How have California rice acres rebounded after heavy winter rains ended the drought?
Earlier this month, the USDA published the year's first data on which crops farmers have planted this year. The data contain two pieces of information that indicate how the drought affected land use. First, farmers report prevented-planting acres, which is land they had intended to plant a crop but were prevented from doing so by a natural disaster, such as inadequate irrigation water. Second, farmers report fallowed or idle acres, which is cropland not planted to a crop.
The reported number of unplanted crop acres in California is 267,000, which is less than half the number from 2022 and is back down to 2020 levels. The report lists 32,000 prevented rice acres, down from 300,000 last year. The number of prevented cotton acres has increased to 96,000 this year, many of which are buried under Tulare Lake.

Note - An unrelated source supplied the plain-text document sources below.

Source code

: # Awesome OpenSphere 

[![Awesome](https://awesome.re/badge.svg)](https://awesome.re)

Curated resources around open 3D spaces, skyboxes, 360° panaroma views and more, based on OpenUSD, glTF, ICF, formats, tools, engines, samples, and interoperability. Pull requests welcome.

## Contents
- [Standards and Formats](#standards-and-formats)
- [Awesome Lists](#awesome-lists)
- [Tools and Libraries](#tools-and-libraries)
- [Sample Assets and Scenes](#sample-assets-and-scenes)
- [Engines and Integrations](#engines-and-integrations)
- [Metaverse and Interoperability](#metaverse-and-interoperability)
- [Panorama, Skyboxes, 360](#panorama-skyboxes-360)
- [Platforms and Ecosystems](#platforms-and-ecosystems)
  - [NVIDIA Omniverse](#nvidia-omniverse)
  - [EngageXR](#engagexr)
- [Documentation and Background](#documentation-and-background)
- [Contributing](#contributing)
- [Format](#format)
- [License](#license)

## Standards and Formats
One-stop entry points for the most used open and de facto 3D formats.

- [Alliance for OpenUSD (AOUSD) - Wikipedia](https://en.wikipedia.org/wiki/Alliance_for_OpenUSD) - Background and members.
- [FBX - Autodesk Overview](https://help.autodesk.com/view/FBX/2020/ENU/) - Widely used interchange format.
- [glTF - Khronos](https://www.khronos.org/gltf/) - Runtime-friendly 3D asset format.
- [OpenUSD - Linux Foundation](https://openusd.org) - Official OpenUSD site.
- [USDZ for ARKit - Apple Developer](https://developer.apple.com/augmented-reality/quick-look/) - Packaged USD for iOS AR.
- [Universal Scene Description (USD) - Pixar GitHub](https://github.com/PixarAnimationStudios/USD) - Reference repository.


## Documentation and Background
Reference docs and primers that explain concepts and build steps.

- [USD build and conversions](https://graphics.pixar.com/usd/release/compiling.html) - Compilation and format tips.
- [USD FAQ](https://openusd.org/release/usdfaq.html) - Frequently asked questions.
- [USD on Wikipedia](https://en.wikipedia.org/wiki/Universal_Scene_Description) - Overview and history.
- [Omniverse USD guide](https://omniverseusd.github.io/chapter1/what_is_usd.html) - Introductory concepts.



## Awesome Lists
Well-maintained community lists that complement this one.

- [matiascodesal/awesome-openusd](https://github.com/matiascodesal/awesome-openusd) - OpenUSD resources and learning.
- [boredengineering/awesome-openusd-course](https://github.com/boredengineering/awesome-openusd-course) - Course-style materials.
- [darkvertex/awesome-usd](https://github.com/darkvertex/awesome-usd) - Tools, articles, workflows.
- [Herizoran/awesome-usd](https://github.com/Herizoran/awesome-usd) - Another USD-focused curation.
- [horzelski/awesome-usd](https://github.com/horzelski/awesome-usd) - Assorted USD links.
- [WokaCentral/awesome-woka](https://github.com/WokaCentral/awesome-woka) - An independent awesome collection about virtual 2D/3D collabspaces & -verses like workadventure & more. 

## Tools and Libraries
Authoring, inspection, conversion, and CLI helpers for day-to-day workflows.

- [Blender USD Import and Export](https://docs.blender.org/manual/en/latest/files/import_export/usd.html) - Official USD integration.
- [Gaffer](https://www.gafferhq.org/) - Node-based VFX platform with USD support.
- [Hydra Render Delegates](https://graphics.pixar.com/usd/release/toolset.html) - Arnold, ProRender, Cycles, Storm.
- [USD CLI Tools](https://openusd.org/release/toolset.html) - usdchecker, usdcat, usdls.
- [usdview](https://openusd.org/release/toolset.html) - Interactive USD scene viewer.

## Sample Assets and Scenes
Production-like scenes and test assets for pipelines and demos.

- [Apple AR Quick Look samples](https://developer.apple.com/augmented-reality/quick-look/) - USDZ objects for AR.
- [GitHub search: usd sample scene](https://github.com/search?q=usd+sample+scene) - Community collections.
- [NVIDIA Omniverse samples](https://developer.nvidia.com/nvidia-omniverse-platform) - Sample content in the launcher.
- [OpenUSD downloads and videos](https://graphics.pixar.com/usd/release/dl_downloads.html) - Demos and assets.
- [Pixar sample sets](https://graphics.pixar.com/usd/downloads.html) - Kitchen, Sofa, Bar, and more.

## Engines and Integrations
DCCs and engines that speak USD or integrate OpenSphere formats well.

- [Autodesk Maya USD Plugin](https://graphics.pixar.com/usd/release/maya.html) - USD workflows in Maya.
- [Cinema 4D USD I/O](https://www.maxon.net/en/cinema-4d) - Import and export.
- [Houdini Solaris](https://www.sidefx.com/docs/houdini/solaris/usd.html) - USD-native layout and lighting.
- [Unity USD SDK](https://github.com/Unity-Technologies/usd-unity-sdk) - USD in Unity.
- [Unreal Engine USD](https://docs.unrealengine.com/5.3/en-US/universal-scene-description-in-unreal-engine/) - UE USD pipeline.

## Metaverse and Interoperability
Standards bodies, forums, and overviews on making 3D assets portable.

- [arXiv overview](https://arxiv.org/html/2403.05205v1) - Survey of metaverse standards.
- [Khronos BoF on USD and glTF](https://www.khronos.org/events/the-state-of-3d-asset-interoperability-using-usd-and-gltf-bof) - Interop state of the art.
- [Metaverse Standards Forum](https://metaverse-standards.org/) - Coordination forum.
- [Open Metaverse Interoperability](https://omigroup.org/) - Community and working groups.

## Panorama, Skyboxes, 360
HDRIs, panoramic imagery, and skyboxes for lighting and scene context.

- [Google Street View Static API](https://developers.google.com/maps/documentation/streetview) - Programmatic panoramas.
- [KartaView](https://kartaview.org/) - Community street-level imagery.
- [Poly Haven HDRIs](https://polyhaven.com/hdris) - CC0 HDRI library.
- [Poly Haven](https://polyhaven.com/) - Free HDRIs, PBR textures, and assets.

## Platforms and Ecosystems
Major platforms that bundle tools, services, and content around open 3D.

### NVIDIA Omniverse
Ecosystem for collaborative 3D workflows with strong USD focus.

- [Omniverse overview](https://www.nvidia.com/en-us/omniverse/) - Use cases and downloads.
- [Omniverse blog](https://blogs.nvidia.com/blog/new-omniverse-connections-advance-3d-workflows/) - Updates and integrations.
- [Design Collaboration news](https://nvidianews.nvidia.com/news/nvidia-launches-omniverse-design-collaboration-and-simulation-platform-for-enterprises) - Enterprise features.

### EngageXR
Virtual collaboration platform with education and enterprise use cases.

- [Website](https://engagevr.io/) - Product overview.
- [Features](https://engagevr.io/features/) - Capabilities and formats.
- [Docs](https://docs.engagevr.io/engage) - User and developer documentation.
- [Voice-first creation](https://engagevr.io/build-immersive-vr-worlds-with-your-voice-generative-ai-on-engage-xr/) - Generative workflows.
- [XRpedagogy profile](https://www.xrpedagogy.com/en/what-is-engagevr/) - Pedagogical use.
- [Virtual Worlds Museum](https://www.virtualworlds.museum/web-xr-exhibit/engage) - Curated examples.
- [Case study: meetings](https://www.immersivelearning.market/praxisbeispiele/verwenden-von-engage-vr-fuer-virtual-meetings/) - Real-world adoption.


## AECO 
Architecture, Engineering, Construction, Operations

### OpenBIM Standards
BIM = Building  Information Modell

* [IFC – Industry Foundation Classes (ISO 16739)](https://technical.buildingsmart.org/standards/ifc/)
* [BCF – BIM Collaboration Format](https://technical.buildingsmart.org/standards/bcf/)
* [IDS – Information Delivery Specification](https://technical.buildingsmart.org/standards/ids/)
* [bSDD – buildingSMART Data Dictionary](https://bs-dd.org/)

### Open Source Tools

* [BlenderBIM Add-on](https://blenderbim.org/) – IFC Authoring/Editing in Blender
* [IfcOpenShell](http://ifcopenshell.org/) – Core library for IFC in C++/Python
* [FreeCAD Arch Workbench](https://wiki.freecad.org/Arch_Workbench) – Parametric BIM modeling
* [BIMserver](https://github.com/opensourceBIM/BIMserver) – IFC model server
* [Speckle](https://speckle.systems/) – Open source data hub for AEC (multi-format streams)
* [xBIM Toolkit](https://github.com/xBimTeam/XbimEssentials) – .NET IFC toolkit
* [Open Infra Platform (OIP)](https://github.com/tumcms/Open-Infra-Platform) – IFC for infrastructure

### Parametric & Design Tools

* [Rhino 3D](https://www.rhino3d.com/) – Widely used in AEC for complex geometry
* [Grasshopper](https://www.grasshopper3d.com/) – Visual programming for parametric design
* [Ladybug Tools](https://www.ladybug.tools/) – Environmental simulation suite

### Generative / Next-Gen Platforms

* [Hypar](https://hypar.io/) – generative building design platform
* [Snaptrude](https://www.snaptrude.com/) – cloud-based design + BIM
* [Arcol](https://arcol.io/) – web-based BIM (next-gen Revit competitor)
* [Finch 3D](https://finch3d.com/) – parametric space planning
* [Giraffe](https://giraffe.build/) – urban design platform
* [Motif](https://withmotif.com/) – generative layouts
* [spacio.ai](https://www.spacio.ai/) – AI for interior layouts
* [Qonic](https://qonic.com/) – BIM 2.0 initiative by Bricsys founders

These data are provisional. They will be updated each month until the final numbers are released in January. The final numbers have exceeded the provisional every year since 2012. In the previous drought in 2014-15, the provisional estimates were revised upwards by about 200,000 acres, but there was only a minor revision in 2022.
With the drop in prevented planting, rice acres are back up to their level for most of the last decade. The drought did not cause a permanent shift out of rice (this time). Cotton acreage, on the other hand, continues to decline.
California is the second largest rice-producing state behind Arkansas, producing about $900 million in production value per year. Most California rice is medium-grain Japonica for use in Asian and Mediterranean dishes such as sushi, paella, and risotto. Other US states produce mostly long-grain rice.
In a typical year, about half of California's rice production is exported. In the 2022/23 crop year, US exports of medium and short grain rice are down by about 400,000 metric tons (880 million pounds, milled) from their average over the prior decade. Exports were also low in 2021/22.
The growth of almonds and pistachios, along with the increasing scarcity of water, has been pushing crops like alfalfa, cotton, and wheat out of the state.
Rice continues to be more resilient.